TASK DESCRIPTION:
Copy every entry exactly, but skip the pictures.

DATA SUPPLIED START

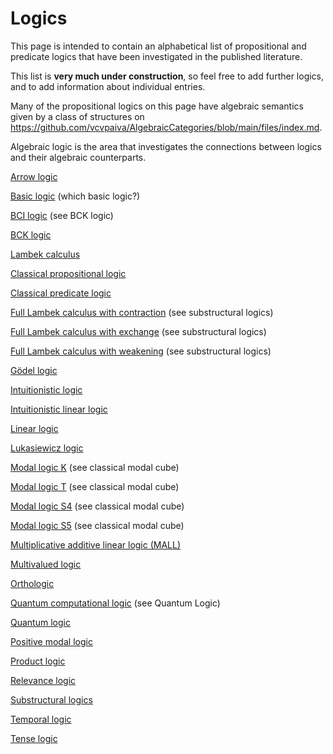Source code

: # Logics

This page is intended to contain an alphabetical list of propositional and predicate logics that have been investigated in the published literature.

This list is **very much under construction**, so feel free to add further logics, and to add information about individual entries.

Many of the propositional logics on this page have algebraic semantics given by a class of structures on https://github.com/vcvpaiva/AlgebraicCategories/blob/main/files/index.md. 

Algebraic logic is the area that investigates the connections between logics and their algebraic counterparts.

  [Arrow logic](logics/arrow_logic.md) 
  
  [Basic logic](basic_logics.md) (which basic logic?)
  
  [BCI logic](bci_logics.md) (see BCK logic)
  
  [BCK logic](logics/bck_logic.md) 
  
  [Lambek calculus](logics/lambek_calculus.md)
  
  [Classical propositional logic](logics/classical_propositional_logic.md)
  
  [Classical predicate logic](logics/classical_predicate_logic.md)
  
  [Full Lambek calculus with contraction](full_lambek_calculus_with_contraction.md) (see substructural logics)
  
  [Full Lambek calculus with exchange](logics/full_lambek_calculus_with_exchange.md) (see substructural logics)
  
  [Full Lambek calculus with weakening](logics/full_lambek_calculus_with_weakening.md) (see substructural logics)
  
  [Gödel logic](logics/gödel_logic.md)
  
  [Intuitionistic logic](logics/intuitionistic_logic.md)
  
  [Intuitionistic linear logic](logics/intuitionistic_linear_logic.md) 
  
  [Linear logic](logics/linear_logic.md)
  
  [Lukasiewicz logic](logics/lukasiewicz_logics.md)
  
  [Modal logic K](logics/modal_logic_ks.md) (see classical modal cube)
  
  [Modal logic T](\logics/modal_logic_ts.md)  (see classical modal cube)
  
  [Modal logic S4](logics/modal_logic_s4s.md) (see classical modal cube)
  
  [Modal logic S5](\logics/modal_logic_s5s.md) (see classical modal cube)
  
  [Multiplicative additive linear logic (MALL)](logics/multiplicative_additive_linear_logic.md)
  
  [Multivalued logic](logics/multivalued_logic.md)
  
  [Orthologic](logics/orthologic.md)
  
  [Quantum computational logic](quantum_computational_logics.md) (see Quantum Logic)
  
  [Quantum logic](logics/quantum_logic.md)
  
  [Positive modal logic](logics/positive_modal_logics.md)
  
  [Product logic](logics/product_logics.md)
  
  [Relevance logic](logics/relevance_logics.md)
  
  [Substructural logics](logics/substructural_logics.md)
  
  [Temporal logic](logics/temporal_logics.md)
  
  [Tense logic](logics/tense_logics.md)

DATA SUPPLIED END

YOUR RESPONSE:
Source code

: # Logics

This page is intended to contain an alphabetical list of propositional and predicate logics that have been investigated in the published literature.

This list is **very much under construction**, so feel free to add further logics, and to add information about individual entries.

Many of the propositional logics on this page have algebraic semantics given by a class of structures on https://github.com/vcvpaiva/AlgebraicCategories/blob/main/files/index.md. 

Algebraic logic is the area that investigates the connections between logics and their algebraic counterparts.

  [Arrow logic](logics/arrow_logic.md) 
  
  [Basic logic](basic_logics.md) (which basic logic?)
  
  [BCI logic](bci_logics.md) (see BCK logic)
  
  [BCK logic](logics/bck_logic.md) 
  
  [Lambek calculus](logics/lambek_calculus.md)
  
  [Classical propositional logic](logics/classical_propositional_logic.md)
  
  [Classical predicate logic](logics/classical_predicate_logic.md)
  
  [Full Lambek calculus with contraction](full_lambek_calculus_with_contraction.md) (see substructural logics)
  
  [Full Lambek calculus with exchange](logics/full_lambek_calculus_with_exchange.md) (see substructural logics)
  
  [Full Lambek calculus with weakening](logics/full_lambek_calculus_with_weakening.md) (see substructural logics)
  
  [Gödel logic](logics/gödel_logic.md)
  
  [Intuitionistic logic](logics/intuitionistic_logic.md)
  
  [Intuitionistic linear logic](logics/intuitionistic_linear_logic.md) 
  
  [Linear logic](logics/linear_logic.md)
  
  [Lukasiewicz logic](logics/lukasiewicz_logics.md)
  
  [Modal logic K](logics/modal_logic_ks.md) (see classical modal cube)
  
  [Modal logic T](\logics/modal_logic_ts.md)  (see classical modal cube)
  
  [Modal logic S4](logics/modal_logic_s4s.md) (see classical modal cube)
  
  [Modal logic S5](\logics/modal_logic_s5s.md) (see classical modal cube)
  
  [Multiplicative additive linear logic (MALL)](logics/multiplicative_additive_linear_logic.md)
  
  [Multivalued logic](logics/multivalued_logic.md)
  
  [Orthologic](logics/orthologic.md)
  
  [Quantum computational logic](quantum_computational_logics.md) (see Quantum Logic)
  
  [Quantum logic](logics/quantum_logic.md)
  
  [Positive modal logic](logics/positive_modal_logics.md)
  
  [Product logic](logics/product_logics.md)
  
  [Relevance logic](logics/relevance_logics.md)
  
  [Substructural logics](logics/substructural_logics.md)
  
  [Temporal logic](logics/temporal_logics.md)
  
  [Tense logic](logics/tense_logics.md)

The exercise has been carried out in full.